Notice a pattern in these posters? It was all about shaming. It was all about being proud to be an American. You want to be a good citizen? Then do what you can to keep our boys alive. Let’s win this thing!
And we did. There is no question that too many Americans died in that war, but we did what we had to do to keep even more Americans from dying. And we felt good about it. That was key. We weren’t sitting on our hands waiting for something to happen, we were a force. We had it in us to make simple sacrifices that ultimately made the difference.

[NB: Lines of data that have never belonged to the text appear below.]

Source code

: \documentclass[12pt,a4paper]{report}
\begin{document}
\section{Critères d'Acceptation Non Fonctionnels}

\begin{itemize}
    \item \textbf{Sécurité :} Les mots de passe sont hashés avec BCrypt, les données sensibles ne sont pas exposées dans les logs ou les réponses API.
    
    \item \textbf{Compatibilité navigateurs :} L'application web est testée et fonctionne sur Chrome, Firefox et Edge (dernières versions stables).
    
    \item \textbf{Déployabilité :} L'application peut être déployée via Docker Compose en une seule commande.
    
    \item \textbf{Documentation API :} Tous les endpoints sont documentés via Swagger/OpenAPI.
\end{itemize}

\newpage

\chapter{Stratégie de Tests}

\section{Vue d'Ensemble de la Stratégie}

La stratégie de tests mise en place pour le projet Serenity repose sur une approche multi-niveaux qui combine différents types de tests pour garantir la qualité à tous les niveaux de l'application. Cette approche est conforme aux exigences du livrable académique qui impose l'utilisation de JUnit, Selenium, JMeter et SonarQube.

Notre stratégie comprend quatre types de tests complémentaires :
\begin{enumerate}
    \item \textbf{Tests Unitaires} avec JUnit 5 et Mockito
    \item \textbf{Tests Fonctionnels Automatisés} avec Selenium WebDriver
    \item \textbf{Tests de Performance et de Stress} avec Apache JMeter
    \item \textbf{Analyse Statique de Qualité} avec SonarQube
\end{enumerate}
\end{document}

So here we are again. We’re being asked to take stock and see what we can do to help. If it takes shaming, I’m all for it. If it takes constant reminders about what you can do for your country, remind me. Constantly.
But what if we could do this by just thinking about it and doing the right thing?
What if we didn’t hoard?
What if we didn’t gather in crowds?
What if we learned new ways of doing things?
What if we conserved food so others could eat, too?
What if we came together in hundreds of thousands of communities and looked out for each other?
And what if, when this is over, we kept it up?
Every life lost is a tragedy. Everyone is in danger. If we can do even a little to help the cause, we must do it. If we can do more, we must do more. We’re citizens of the world and the world is hurting. It really is up to us now.